Saturday, January 20, 2018

Jan. 20: Trump's one-year anniversary marked by government shutdown

The news of the day is whether or not the government will go into shutdown mode at 12:01 am on Saturday, Jan. 20th.

As I am writing this late Friday night, unless there is a major breakthrough in the next hour, this is what will happen.

The major point of disagreement is that Republicans want simply to do what the House has done:   pass a temporary funding bill without dealing with the fraught questions, like renewing the DACA program that protects "Dreamers" from being deported.

Just days ago, President Trump told a bipartisan group of legislators that he would sign whatever they put on his desk if both sides support it.   When they did just that, he reneged and went back to insisting that he will not agree to fixing DACA unless the bill includes funding for his Wall. 

That's where it's apparently stuck in the Senate.   The Dems know they won't have this much leverage on DACA again before the deadline Trump has already set for DACA to expire.   Why should anyone believe anything that Trump promises?  He's proved reoeatedly he won't keep his word.

We'll know in the morning -- or at 12:01 am if you're up that late.

Ralph

PS:  12:01 am.   The government is technically in shutdown.   But for the past hour there have been intense discussions and negotiations going on among senators informally gathered in small groups on the Senate floor.   They did take a vote beginning at 10:15 to proceed to debate on the House bill.   It failed to get the 60 votes necessary by Senate rules.   Five Republicans voted against their party's bill;  four Democrats voted for it -- all are up for re-election in states that Trump won.

Technically, they left the vote open with the possibility of persuading some members to change their votes.   But the Republicans were 9 votes short and didn't get any changes.  When the clock reached midnight, the shutdown was inevitable.

What is probably going to happen now is this:   Reports are that they are very close to some agreement that could pass.   So the likely plan, as of this time, is that they will try to come up with something by Monday to buy time for a bill, and then reopen the government with only a couple of days closure.  

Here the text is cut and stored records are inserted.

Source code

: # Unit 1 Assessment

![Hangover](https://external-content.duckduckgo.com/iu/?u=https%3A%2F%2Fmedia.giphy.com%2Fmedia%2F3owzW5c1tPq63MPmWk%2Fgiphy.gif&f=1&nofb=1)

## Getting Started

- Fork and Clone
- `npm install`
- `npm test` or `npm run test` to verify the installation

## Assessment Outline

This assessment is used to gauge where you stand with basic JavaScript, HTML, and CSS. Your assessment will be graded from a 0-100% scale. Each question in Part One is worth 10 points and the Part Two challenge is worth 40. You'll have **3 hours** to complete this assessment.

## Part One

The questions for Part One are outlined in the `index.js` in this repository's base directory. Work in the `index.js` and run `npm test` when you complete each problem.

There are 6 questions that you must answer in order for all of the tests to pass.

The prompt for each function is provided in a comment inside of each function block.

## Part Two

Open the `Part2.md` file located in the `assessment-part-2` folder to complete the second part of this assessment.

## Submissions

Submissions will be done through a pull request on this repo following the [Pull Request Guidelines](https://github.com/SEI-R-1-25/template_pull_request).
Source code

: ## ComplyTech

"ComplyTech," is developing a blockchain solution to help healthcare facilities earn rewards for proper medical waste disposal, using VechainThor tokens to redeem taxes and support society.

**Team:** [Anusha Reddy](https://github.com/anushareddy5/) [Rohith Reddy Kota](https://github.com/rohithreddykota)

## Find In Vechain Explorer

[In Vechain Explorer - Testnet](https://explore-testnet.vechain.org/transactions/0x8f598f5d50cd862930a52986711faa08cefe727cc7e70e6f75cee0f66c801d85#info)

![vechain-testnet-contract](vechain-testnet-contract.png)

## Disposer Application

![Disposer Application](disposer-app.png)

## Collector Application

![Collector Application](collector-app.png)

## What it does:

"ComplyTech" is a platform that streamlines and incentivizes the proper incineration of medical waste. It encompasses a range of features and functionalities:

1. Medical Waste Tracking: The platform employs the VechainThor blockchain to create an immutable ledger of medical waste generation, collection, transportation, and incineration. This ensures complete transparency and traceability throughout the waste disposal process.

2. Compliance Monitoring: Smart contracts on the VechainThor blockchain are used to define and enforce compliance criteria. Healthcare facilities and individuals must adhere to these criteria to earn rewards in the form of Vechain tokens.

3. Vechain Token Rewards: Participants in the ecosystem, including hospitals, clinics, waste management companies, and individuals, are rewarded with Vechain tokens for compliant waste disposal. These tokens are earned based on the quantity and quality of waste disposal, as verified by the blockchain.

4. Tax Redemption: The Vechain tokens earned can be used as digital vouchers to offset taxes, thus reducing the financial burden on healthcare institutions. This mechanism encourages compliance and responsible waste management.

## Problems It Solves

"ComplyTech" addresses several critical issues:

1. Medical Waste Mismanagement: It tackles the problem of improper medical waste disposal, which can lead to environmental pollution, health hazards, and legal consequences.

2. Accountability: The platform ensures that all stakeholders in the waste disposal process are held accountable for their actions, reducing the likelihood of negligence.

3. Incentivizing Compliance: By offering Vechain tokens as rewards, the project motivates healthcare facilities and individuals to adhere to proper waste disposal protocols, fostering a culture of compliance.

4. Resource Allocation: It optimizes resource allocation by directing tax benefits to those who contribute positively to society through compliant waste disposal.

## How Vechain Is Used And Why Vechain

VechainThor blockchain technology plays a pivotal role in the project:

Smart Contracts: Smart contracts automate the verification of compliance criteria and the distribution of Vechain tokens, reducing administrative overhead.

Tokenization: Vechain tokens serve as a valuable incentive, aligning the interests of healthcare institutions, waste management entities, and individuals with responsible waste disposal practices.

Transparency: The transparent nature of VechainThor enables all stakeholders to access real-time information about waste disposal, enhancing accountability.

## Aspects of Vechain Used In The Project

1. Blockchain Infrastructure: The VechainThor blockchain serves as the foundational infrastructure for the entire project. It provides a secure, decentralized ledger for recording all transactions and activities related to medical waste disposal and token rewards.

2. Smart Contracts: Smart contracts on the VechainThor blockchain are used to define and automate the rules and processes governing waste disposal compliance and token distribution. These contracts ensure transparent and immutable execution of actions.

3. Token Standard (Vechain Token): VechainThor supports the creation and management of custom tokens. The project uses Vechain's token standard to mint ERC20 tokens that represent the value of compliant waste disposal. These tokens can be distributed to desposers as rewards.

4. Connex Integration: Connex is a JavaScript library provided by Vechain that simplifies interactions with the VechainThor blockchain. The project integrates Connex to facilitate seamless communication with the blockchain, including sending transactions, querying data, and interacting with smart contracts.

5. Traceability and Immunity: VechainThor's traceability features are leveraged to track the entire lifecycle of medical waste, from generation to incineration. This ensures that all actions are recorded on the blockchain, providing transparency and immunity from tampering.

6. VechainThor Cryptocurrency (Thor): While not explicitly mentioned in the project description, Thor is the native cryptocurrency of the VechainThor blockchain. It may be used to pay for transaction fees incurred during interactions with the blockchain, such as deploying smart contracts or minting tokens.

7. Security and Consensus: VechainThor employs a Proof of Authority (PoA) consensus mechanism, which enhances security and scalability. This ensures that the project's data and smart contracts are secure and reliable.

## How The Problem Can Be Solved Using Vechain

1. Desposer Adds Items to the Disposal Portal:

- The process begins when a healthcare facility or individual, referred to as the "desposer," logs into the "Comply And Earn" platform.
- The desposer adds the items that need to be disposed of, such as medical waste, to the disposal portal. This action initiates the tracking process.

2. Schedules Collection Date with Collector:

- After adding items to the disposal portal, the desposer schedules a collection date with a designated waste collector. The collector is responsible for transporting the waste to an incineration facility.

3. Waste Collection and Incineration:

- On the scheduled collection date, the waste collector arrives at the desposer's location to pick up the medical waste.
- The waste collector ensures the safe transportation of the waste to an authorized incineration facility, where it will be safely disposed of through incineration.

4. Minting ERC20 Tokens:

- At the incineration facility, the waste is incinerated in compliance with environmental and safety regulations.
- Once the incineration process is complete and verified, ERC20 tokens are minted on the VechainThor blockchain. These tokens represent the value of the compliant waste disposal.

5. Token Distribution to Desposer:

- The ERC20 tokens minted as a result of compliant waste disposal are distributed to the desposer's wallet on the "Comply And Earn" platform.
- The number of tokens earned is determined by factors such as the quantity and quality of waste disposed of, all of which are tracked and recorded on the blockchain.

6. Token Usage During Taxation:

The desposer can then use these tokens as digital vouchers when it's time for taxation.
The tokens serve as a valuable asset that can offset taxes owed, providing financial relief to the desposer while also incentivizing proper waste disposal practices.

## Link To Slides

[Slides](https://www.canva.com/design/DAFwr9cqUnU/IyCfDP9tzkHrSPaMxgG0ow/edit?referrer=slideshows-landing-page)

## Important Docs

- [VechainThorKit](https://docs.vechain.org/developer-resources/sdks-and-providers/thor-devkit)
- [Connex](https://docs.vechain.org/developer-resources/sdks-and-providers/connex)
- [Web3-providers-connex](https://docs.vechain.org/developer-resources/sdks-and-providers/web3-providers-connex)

But the image -- including a clip from 2013 of Donald Trump saying at that time:  "When there is a government shutdown, it is the president's fault" -- on the first anniversary of Trump's inauguration will be the image of the Trump Shutdown.  As Minority Leader Chuck Schumer pointed out, no one bears more responsibility for this failure than the president.  Twice he walked away from a bipartisan proposal, insisting that money for his border wall must be included.